The second successful year of the Moscow Jewish Film Festival was followed in late November by the first Ekaterinburg Jewish Film Festival, which drew close to a thousand filmgoers. The festival, celebrated in the major Russian industrial and academic center in the heart of the Ural Mountains, featured more than 20 films with a focus on Jewish culture, heritage and identity exploration. Organized with support of Genesis Philanthropy Group, UJA Federation of New York, and the Russian Jewish Congress, the festival, held November 20-23, included opening and closing evenings at the recently opened Yeltsin Presidential Center, an interactive museum and community center dedicated to the life of Boris Yeltsin, the first president of the Russian Federation.
The films selected for the festival represented a variety of genres including classic and modern dramas, documentaries, animation, and short films, all contributing to a robust conversation about Jewish values and Jewish history, life in Israel and the diaspora, and observance and secularism.
Prominent titles shown at the festival included a directorial debut by Natalie Portman, A Tale of Love And Darkness (2015); two Oscar winners, Son of Saul (2015) and Ida (2013), and Russian Jews, Film One: Before the Revolution (2016). The film is the first released as part of the critically acclaimed documentary trilogy, Russian Jews, created and narrated by the legendary Russian journalist Leonid Parfenov.
Along the lines of the Moscow Jewish Film Festival, the Ekaterinburg festival’s program featured public talks by leading film directors, writers, critics and Jewish educators.
“The most important thing for me is that the festival in Ekaterinburg happened,” said Egor Odintsov, the festival’s general producer. “It was not only welcomed, but truly supported by the city. And I can promise today that in a year, we will be back to celebrate the second annual Jewish film festival here.”

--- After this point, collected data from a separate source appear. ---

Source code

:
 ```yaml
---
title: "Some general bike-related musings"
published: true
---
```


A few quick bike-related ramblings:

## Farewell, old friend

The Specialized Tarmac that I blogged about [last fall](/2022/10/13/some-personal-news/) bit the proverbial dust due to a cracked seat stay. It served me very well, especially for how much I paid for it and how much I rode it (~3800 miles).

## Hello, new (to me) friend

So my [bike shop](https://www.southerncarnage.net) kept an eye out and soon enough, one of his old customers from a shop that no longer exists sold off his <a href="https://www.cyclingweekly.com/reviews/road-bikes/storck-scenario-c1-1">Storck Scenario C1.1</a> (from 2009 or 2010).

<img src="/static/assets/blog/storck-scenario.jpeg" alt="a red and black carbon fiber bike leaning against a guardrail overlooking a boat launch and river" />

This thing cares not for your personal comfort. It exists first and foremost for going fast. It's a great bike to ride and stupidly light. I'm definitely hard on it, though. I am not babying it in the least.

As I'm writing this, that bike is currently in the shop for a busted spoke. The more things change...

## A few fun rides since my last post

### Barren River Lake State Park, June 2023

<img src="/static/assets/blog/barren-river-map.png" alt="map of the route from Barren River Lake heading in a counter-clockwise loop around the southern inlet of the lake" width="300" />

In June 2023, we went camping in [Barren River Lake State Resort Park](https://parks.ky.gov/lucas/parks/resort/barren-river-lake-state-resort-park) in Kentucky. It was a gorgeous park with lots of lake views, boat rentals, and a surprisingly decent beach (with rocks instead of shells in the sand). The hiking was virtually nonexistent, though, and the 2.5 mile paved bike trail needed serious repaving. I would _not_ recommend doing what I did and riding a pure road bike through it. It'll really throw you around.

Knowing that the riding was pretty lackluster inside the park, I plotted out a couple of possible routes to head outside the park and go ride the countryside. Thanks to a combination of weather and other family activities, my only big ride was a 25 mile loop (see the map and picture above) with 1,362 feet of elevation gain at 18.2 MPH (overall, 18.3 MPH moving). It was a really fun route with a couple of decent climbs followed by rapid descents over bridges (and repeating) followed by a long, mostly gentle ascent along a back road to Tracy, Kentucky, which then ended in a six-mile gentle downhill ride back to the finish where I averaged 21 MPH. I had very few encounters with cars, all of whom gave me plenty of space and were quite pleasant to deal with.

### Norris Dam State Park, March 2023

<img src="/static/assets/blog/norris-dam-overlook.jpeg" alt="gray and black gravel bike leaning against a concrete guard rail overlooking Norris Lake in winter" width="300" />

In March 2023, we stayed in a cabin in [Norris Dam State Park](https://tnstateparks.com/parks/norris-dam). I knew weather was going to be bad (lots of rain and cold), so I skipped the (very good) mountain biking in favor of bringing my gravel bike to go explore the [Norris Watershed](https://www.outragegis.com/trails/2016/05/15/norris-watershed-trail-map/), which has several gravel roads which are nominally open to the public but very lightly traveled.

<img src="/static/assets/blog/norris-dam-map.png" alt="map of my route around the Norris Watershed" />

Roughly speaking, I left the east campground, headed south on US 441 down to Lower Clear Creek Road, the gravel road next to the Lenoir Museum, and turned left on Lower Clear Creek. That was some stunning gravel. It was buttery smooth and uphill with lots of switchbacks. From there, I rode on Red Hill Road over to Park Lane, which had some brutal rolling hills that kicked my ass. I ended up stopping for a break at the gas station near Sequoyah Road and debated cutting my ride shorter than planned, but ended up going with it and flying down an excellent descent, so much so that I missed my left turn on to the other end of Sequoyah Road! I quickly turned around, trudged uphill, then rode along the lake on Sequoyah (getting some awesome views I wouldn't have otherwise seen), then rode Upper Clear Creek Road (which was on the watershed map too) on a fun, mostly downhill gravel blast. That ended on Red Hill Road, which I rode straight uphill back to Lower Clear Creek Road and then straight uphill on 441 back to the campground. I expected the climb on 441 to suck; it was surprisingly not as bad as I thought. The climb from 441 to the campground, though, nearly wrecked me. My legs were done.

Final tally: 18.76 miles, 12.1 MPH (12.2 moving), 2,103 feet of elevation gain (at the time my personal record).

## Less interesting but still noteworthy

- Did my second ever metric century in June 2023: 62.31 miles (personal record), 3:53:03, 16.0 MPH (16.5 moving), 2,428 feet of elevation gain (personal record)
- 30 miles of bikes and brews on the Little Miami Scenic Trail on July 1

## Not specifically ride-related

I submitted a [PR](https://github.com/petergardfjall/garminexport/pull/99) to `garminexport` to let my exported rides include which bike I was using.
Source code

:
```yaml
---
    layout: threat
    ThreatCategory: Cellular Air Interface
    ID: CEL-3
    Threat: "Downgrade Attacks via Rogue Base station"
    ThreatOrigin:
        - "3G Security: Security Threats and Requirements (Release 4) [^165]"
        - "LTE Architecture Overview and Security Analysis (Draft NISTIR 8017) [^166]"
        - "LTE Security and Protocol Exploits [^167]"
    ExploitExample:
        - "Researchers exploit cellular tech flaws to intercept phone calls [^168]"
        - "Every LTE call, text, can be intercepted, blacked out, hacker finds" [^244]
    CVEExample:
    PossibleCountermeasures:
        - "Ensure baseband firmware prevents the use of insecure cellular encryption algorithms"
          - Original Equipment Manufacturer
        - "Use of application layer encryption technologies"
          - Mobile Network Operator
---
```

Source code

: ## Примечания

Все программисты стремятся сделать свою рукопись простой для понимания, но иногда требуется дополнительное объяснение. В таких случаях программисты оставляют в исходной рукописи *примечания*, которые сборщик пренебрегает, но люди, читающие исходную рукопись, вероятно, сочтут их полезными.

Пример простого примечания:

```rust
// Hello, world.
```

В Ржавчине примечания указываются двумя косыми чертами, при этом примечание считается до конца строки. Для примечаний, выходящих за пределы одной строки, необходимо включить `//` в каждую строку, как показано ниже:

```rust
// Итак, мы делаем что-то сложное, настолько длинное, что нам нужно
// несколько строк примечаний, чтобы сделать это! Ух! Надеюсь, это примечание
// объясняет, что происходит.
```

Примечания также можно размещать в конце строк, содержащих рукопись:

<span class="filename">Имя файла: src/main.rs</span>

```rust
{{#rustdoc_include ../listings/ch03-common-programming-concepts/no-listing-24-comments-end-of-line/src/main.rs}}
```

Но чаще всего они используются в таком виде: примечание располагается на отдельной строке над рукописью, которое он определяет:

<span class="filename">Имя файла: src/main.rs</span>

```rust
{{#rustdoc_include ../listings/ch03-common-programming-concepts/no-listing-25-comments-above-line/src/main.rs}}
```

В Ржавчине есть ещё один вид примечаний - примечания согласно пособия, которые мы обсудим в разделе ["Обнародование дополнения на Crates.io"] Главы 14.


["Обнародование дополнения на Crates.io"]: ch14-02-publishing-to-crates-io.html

Added Ilia Salita, Genesis Philanthropy Group president and CEO, “Bringing this program to Ekaterinburg was a natural next step for the Moscow Jewish Film Festival and an excellent fit for our grantmaking in the former Soviet Union, as we find it important to widen the geography, scale and diversity of thoughtful and impactful Jewish experiences, and to promote a meaningful dialogue between different generations of Russian-speaking Jews in Russia and beyond. Exploration of Jewish arts and culture in general, and this festival in particular, achieve precisely that.”